* AIM OF THE TASK *
Nothing is needed except the lines below that run from the one with "- 🤔 I’m looking for help with ..." through the one with "modifica dell'argomento:** 2012-11-01_", repeated exactly.

* MATERIAL SUPPLIED *
##############################
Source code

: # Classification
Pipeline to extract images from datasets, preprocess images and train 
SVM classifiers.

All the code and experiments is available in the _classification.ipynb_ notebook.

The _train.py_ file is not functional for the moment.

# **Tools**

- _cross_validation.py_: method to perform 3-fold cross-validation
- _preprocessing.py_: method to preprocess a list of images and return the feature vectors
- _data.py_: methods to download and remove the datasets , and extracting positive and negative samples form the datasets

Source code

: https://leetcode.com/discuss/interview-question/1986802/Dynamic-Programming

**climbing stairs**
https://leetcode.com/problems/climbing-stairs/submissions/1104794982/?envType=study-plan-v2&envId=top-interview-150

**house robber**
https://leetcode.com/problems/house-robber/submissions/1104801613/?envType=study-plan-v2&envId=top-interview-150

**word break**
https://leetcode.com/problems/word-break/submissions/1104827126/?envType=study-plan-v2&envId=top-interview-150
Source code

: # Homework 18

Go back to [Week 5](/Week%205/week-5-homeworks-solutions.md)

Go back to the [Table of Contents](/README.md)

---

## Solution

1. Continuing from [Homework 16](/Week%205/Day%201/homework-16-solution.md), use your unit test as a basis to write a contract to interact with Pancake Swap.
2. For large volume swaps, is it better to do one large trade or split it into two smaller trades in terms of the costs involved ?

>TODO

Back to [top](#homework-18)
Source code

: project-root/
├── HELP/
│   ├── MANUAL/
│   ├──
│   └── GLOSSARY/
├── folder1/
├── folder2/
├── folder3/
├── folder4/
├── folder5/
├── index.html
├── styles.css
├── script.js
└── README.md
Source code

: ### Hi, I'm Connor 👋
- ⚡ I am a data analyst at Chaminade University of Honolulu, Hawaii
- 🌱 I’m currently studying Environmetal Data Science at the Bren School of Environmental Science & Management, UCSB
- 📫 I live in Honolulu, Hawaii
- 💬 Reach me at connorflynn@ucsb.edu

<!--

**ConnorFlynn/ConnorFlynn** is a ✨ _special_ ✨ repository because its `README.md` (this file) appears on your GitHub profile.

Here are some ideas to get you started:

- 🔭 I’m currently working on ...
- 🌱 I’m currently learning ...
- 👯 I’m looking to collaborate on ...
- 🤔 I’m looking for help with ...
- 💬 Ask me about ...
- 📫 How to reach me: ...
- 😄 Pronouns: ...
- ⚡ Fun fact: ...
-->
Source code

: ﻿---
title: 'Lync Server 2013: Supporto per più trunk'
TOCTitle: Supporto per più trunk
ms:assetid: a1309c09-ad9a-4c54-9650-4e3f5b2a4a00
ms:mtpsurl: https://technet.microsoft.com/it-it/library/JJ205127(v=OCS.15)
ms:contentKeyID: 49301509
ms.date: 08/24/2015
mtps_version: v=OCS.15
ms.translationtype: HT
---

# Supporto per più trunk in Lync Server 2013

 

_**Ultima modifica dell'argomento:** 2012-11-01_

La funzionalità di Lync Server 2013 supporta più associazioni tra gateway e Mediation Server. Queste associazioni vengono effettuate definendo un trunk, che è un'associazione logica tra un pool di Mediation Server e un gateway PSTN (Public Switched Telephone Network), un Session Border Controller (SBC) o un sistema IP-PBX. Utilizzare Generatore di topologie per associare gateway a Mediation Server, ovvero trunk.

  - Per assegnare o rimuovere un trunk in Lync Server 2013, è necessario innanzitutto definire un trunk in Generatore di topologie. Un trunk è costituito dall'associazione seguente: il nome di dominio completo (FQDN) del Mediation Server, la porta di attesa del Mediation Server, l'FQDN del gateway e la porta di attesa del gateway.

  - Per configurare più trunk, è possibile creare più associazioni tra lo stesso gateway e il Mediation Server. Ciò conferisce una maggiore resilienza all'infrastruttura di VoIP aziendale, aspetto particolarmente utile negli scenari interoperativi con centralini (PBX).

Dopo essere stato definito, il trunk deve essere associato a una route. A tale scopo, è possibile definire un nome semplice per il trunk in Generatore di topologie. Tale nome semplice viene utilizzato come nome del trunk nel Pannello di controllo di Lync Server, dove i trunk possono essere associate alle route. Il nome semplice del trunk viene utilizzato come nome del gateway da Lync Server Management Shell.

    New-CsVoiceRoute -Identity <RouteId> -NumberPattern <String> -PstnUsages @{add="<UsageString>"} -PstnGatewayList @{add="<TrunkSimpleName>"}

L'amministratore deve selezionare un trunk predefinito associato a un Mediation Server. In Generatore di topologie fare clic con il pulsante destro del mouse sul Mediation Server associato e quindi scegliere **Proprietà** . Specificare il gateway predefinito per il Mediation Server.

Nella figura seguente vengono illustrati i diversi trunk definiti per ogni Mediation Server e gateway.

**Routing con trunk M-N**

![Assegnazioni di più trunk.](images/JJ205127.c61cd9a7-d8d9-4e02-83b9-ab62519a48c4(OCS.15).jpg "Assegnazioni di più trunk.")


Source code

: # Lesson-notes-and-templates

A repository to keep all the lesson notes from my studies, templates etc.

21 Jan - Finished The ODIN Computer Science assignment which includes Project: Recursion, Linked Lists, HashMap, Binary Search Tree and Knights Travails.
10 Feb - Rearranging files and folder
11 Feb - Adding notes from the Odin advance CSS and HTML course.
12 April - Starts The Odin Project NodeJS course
##############################
* ANSWER SECTION *
- 🤔 I’m looking for help with ...
- 💬 Ask me about ...
- 📫 How to reach me: ...
- 😄 Pronouns: ...
- ⚡ Fun fact: ...
-->
Source code

: ﻿---
title: 'Lync Server 2013: Supporto per più trunk'
TOCTitle: Supporto per più trunk
ms:assetid: a1309c09-ad9a-4c54-9650-4e3f5b2a4a00
ms:mtpsurl: https://technet.microsoft.com/it-it/library/JJ205127(v=OCS.15)
ms:contentKeyID: 49301509
ms.date: 08/24/2015
mtps_version: v=OCS.15
ms.translationtype: HT
---

# Supporto per più trunk in Lync Server 2013

 

_**Ultima modifica dell'argomento:** 2012-11-01_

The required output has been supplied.